De zieke werknemer als miljarden-markt voor reïntegratiebedrijven

De zieke werknemer is handel. Reïntegratiebedrijven storten zich massaal op deze miljardenmarkt. Uit vrees voor torenhoge boetes voelen werkgevers zich gedwongen met deze commerciële bureaus zaken te doen.

Weten bedrijven hoeveel inspanningen ze zich getroosten om zieke en afgekeurde werknemers weer aan het werk te krijgen? En hoeveel geld dat kost? Voor menig werkgever is dat een lastige vraag. “Daar zou ik meerdere mensen binnen de onderneming voor moeten raadplegen,” laat een woordvoerster van NedCar weten. Het vraagstuk is zo ingewikkeld dat de autofabrikant er zijn vingers ook liever niet aan brandt.

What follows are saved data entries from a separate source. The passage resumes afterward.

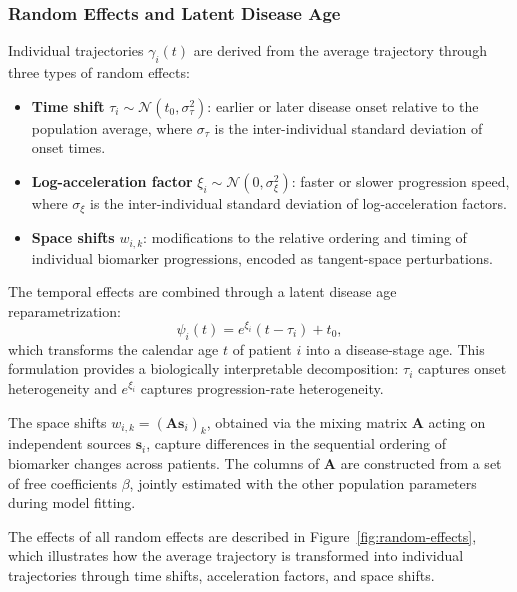 \documentclass{rapportCS}
\begin{document}
\subsubsection{Random Effects and Latent Disease Age}

 Individual trajectories $\gamma_i(t)$ are derived from the average trajectory through three types of random effects:

\begin{itemize}
  \item \textbf{Time shift} $\tau_i \sim \mathcal{N}(t_0, \sigma_\tau^2)$: earlier or later disease onset relative to the population average, where $\sigma_\tau$ is the inter-individual standard deviation of onset times.
  \item \textbf{Log-acceleration factor} $\xi_i \sim \mathcal{N}(0, \sigma_\xi^2)$: faster or slower progression speed, where $\sigma_\xi$ is the inter-individual standard deviation of log-acceleration factors.
  \item \textbf{Space shifts} $w_{i,k}$: modifications to the relative ordering and timing of individual biomarker progressions, encoded as tangent-space perturbations.
\end{itemize}

The temporal effects are combined through a latent disease age reparametrization:
\begin{equation}
  \psi_i(t) = e^{\xi_i}(t - \tau_i) + t_0,
\label{eq:latent-age}
\end{equation} 
which transforms the calendar age $t$ of patient $i$ into a disease-stage age. This formulation provides a biologically interpretable decomposition: $\tau_i$ captures onset heterogeneity and $e^{\xi_i}$ captures progression-rate heterogeneity.

The space shifts $w_{i,k} = (\mathbf{A}\mathbf{s}_i)_k$, obtained via the mixing matrix $\mathbf{A}$ acting on independent sources $\mathbf{s}_i$, capture differences in the sequential ordering of biomarker changes across patients. The columns of $\mathbf{A}$ are constructed from a set of free coefficients $\beta$, jointly estimated with the other population parameters during model fitting.

The effects of all random effects are described in Figure~\ref{fig:random-effects}, which illustrates how the average trajectory is transformed into individual trajectories through time shifts, acceleration factors, and space shifts.
\end{document}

Vrijwel geen enkel bedrijf weet wat het kost om zieken en arbeidsongeschikten weer aan het werk te krijgen. Ogenschijnlijk is de rekensom niet zo moeilijk. Bedrijven laten het meeste werk bij verzuimbestrijding en reïntegratie over aan de Arbo-diensten die de administratieve en procesmatige taken op zich nemen. Ze vinden het al gauw goed zo lang ze zelf maar niet de kastanjes uit het vuur hoeven halen. Dan geloven ze zelfs dat de kosten voor reïntegratie van uitgevallen werknemers te overzien zijn.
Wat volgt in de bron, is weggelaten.